• **WHAT TO DO**:
Please return the lines of the data that contain "大陆房市崩盘".

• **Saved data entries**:
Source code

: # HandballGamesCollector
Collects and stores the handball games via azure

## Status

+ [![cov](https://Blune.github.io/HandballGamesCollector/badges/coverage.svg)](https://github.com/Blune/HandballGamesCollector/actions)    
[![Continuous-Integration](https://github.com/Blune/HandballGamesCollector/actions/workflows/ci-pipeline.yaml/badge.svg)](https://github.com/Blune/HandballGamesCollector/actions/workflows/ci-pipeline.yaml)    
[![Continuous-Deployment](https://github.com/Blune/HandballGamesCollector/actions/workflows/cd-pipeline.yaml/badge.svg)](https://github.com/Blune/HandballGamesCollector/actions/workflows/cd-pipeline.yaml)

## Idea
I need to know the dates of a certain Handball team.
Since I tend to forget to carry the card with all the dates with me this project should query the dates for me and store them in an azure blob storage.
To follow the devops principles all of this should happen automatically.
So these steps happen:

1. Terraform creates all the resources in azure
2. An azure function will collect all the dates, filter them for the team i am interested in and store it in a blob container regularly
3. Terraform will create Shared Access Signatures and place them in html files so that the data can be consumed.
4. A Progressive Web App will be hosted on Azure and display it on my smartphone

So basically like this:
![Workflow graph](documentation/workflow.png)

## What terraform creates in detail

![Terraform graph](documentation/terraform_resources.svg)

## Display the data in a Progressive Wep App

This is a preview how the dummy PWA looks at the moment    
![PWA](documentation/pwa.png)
--
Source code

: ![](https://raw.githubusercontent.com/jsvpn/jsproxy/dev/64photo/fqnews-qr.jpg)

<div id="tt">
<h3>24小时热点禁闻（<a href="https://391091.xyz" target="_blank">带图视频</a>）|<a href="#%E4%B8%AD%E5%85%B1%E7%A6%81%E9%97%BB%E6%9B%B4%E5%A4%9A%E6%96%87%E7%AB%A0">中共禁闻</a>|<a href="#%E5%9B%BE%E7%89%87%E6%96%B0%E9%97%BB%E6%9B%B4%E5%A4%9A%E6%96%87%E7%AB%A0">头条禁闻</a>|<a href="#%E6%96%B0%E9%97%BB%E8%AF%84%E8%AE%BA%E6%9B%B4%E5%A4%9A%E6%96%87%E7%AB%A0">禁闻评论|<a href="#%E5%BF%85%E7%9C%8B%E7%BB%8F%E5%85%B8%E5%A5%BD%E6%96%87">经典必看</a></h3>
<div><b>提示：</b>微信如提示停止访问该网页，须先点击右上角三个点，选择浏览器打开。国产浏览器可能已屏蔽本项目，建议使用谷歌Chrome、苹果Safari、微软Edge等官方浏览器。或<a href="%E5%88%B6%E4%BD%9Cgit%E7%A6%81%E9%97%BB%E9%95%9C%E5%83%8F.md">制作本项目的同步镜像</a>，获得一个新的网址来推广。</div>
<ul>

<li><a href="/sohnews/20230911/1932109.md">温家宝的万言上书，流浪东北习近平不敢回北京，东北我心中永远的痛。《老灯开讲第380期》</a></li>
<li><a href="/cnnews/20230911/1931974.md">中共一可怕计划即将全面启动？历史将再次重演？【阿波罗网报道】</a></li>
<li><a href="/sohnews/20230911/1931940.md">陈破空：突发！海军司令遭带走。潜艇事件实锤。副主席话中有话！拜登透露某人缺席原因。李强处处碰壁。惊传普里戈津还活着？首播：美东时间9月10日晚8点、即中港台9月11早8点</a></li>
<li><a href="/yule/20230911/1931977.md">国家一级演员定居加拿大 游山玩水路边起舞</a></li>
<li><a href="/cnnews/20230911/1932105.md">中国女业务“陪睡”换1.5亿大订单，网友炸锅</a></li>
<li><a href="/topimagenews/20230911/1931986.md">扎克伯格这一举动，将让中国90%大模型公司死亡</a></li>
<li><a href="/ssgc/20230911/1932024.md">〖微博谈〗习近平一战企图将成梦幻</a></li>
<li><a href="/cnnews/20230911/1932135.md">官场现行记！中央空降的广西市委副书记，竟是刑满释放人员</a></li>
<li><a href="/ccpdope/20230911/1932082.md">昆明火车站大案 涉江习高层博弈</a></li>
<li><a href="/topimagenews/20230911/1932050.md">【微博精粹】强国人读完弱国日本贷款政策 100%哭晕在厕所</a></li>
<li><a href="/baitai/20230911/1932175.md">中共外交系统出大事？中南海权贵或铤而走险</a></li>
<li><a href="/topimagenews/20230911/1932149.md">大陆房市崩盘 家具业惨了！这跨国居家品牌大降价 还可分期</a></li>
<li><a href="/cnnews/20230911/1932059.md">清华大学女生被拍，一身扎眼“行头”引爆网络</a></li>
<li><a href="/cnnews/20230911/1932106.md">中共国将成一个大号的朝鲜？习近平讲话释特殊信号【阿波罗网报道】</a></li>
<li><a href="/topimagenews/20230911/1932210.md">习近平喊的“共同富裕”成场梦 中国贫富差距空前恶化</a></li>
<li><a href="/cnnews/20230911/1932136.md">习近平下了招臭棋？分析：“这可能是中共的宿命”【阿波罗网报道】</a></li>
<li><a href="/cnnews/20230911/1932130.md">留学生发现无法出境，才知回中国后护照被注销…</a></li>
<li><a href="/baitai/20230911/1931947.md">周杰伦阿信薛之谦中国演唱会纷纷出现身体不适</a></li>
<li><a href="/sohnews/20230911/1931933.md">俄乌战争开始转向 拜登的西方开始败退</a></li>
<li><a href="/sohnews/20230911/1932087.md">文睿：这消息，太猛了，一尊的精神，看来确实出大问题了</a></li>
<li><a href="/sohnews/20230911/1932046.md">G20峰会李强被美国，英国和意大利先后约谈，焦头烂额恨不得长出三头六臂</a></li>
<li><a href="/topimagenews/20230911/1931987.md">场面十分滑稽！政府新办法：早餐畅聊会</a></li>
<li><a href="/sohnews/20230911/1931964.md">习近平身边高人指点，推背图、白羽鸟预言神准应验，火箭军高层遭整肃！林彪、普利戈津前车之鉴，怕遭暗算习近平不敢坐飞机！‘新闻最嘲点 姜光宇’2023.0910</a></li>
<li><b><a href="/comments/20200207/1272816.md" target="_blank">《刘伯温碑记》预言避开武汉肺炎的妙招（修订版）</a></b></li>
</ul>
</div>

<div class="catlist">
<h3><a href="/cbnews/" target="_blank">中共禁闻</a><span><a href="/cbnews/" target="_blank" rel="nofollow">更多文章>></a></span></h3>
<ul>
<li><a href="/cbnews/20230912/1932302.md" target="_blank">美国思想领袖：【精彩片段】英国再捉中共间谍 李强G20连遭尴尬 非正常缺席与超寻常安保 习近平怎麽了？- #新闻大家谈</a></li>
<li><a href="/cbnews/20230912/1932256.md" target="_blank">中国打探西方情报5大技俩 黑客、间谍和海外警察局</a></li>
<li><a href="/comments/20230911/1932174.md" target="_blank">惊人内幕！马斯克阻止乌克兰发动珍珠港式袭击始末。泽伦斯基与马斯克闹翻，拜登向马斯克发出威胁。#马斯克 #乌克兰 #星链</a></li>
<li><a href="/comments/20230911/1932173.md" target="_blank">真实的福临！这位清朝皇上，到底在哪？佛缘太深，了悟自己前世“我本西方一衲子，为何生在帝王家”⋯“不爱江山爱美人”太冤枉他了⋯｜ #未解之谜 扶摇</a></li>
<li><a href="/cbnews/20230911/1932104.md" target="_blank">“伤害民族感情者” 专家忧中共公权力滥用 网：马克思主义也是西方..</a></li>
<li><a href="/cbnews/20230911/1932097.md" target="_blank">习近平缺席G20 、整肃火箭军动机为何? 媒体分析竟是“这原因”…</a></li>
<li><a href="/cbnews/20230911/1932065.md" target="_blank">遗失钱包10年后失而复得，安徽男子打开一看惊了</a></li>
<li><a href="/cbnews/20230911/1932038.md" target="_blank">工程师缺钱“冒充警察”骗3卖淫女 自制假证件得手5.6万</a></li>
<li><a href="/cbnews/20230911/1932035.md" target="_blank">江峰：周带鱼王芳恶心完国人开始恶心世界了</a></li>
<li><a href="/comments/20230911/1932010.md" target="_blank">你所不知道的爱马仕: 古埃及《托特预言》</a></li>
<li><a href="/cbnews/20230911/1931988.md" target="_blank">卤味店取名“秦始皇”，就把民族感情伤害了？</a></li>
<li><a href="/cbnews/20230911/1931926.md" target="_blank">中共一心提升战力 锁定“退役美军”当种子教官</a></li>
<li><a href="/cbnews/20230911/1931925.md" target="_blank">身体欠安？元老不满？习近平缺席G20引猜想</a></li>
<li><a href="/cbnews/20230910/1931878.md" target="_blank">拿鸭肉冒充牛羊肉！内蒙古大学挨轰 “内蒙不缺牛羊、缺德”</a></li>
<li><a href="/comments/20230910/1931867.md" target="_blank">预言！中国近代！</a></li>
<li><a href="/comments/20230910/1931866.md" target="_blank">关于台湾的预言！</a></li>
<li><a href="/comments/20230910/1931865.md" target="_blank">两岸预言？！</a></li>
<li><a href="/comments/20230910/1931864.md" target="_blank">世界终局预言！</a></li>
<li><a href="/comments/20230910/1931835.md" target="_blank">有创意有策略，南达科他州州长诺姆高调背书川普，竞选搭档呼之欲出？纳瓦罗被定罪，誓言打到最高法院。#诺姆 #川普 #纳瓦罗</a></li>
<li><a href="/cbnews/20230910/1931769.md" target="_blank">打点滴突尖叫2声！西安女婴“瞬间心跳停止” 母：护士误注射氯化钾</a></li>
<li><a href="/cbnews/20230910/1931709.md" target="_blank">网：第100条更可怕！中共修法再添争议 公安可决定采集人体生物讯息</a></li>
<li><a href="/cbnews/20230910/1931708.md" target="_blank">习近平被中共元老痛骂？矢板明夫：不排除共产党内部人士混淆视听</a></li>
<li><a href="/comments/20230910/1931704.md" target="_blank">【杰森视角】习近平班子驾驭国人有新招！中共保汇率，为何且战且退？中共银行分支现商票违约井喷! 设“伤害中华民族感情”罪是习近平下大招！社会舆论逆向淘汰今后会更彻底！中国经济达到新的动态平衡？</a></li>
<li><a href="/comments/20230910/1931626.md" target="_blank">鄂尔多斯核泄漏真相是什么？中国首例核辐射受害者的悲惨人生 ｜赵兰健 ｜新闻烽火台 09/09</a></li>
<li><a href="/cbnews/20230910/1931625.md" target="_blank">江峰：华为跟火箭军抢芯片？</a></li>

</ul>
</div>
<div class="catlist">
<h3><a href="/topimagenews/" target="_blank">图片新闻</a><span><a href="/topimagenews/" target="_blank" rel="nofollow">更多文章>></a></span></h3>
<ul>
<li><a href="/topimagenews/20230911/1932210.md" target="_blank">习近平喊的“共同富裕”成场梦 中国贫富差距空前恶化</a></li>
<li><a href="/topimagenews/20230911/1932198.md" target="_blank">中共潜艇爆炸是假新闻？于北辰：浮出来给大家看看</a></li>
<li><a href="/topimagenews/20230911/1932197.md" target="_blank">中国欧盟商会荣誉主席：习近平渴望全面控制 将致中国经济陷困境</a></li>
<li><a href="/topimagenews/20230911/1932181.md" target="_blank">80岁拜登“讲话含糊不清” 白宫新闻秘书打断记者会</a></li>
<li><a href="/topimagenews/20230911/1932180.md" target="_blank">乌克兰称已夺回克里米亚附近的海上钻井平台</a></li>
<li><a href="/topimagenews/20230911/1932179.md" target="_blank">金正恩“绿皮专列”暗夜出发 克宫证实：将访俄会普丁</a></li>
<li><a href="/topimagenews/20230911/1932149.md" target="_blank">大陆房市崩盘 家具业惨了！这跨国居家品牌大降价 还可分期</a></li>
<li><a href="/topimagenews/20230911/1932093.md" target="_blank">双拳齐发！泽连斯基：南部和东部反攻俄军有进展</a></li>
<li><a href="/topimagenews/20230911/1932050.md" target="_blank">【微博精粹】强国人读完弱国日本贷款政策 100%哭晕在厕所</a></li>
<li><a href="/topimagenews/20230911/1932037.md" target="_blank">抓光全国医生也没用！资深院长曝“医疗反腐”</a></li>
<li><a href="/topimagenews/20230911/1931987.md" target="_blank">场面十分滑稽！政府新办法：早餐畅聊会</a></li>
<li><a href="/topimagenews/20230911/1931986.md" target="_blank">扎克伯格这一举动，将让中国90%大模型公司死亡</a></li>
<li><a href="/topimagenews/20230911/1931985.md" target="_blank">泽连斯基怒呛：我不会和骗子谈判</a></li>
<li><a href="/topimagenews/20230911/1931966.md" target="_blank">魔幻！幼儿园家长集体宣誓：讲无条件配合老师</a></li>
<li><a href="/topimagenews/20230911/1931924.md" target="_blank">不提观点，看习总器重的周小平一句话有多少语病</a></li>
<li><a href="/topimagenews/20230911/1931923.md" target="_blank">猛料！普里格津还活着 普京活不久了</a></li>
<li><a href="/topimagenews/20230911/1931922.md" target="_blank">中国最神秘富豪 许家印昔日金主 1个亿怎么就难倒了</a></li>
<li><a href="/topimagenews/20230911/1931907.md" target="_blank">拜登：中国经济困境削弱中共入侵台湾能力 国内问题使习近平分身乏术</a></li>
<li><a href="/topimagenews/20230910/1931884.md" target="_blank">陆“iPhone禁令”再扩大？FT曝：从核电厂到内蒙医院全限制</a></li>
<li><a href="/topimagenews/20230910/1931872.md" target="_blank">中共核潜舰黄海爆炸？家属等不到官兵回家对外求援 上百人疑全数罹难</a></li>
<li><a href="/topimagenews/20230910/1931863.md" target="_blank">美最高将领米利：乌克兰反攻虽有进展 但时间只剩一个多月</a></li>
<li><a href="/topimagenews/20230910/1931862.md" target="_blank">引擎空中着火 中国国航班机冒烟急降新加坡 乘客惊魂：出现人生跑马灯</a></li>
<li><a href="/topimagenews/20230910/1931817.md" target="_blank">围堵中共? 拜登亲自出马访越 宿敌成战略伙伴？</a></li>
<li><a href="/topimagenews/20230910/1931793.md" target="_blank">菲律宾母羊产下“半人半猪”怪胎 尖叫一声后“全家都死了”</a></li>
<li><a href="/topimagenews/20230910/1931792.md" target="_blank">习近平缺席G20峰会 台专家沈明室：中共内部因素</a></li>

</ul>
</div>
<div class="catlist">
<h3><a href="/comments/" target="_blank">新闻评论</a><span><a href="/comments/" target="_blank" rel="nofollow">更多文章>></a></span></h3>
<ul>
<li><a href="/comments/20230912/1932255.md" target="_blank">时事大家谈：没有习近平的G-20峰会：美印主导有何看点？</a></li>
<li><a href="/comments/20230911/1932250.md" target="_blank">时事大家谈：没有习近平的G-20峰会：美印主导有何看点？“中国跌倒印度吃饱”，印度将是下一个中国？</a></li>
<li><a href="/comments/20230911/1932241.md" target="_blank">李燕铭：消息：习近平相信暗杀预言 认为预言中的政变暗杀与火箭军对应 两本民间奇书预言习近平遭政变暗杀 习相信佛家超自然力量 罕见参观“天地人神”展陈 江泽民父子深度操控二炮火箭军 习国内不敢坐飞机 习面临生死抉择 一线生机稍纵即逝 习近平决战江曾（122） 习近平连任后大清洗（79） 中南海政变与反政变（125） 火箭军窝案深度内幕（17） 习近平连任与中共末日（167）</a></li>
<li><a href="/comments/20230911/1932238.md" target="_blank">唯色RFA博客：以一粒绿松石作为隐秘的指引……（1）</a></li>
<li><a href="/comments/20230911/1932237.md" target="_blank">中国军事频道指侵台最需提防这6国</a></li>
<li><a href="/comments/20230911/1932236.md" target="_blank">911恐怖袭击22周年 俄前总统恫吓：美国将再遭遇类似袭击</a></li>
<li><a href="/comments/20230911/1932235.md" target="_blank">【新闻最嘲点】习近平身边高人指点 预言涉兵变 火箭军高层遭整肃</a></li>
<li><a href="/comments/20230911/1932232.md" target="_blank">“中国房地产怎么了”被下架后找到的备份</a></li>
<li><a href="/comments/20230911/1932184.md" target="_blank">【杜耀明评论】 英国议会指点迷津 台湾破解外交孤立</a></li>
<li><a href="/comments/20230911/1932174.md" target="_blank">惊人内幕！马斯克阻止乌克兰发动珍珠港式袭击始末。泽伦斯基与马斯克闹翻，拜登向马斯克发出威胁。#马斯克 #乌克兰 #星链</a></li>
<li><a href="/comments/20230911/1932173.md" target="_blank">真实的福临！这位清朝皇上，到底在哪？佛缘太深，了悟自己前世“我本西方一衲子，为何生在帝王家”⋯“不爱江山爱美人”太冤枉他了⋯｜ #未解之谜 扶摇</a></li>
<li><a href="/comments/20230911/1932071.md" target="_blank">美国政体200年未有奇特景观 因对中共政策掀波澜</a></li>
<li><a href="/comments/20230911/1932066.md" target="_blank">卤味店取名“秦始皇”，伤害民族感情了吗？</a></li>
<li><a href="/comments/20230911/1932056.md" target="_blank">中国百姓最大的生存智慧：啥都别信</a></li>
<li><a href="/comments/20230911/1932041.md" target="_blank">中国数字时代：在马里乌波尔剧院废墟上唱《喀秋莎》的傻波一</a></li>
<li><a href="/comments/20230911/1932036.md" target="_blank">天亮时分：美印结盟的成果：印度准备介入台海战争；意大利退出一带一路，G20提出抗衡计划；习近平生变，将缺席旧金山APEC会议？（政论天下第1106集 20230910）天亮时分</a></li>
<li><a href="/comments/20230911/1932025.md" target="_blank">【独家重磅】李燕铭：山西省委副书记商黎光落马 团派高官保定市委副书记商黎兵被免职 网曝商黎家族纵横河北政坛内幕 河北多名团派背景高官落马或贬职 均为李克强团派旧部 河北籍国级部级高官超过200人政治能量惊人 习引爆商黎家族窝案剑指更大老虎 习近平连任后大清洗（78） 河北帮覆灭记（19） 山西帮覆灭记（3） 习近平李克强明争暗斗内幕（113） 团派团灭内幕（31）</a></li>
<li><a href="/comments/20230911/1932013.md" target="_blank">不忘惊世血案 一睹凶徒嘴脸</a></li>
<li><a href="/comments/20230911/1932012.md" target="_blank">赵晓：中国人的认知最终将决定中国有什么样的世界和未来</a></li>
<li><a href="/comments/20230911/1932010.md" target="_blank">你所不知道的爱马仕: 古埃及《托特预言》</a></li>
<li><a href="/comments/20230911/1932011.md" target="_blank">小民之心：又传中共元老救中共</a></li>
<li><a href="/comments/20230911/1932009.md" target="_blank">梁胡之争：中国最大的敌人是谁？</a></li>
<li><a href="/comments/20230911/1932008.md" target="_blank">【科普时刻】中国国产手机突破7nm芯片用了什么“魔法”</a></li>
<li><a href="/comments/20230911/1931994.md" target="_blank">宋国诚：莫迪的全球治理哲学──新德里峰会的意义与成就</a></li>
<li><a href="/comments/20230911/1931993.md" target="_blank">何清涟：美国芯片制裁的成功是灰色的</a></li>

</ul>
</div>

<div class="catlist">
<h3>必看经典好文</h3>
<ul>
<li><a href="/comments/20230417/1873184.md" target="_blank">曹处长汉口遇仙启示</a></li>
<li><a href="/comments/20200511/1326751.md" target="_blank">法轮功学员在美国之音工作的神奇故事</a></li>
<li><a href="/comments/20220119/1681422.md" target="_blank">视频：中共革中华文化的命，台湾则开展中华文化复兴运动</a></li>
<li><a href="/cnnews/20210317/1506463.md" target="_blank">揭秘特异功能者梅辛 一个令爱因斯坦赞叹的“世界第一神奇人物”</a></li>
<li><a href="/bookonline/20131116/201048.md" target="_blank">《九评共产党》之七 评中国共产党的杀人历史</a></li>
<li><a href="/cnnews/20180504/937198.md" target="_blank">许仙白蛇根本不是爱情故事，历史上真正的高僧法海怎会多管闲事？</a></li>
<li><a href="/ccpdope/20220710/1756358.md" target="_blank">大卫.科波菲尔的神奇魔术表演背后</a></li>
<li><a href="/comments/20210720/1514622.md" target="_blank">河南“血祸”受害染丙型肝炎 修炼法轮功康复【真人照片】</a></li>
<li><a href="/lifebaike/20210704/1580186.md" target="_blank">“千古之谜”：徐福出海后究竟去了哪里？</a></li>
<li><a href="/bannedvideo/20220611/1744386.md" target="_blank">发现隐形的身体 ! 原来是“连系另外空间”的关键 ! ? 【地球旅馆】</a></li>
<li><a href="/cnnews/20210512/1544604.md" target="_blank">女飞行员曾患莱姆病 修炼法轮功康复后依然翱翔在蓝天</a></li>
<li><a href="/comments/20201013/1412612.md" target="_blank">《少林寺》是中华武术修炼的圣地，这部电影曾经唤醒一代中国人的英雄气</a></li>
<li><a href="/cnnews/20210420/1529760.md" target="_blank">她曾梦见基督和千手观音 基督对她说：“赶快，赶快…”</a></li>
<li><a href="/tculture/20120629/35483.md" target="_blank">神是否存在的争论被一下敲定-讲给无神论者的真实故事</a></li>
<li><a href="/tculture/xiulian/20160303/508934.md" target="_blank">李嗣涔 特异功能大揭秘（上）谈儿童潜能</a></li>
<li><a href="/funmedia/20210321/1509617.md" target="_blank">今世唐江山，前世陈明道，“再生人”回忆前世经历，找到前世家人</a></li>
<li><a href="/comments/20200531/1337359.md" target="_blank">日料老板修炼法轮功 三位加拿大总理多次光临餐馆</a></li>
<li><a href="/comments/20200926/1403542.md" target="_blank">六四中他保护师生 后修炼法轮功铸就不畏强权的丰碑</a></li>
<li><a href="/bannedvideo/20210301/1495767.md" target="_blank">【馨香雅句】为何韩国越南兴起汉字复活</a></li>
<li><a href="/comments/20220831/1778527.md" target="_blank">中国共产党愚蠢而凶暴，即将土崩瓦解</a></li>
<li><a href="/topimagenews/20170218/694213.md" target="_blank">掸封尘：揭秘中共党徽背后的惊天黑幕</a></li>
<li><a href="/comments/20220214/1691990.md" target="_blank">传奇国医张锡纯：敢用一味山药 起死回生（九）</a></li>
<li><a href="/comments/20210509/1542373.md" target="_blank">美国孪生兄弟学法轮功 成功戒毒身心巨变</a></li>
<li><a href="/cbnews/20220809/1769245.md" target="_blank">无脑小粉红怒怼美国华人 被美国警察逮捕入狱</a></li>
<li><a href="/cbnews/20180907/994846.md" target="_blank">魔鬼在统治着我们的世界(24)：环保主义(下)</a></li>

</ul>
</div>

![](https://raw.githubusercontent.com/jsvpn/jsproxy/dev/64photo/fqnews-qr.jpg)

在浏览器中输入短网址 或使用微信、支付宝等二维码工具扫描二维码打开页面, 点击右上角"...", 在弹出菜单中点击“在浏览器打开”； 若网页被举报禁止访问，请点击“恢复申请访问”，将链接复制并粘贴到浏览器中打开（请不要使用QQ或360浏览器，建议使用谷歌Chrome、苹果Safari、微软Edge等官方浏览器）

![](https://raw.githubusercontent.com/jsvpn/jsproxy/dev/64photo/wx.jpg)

• **RESPONSE AREA**:
<li><a href="/topimagenews/20230911/1932149.md">大陆房市崩盘 家具业惨了！这跨国居家品牌大降价 还可分期</a></li>
<li><a href="/topimagenews/20230911/1932149.md" target="_blank">大陆房市崩盘 家具业惨了！这跨国居家品牌大降价 还可分期</a></li>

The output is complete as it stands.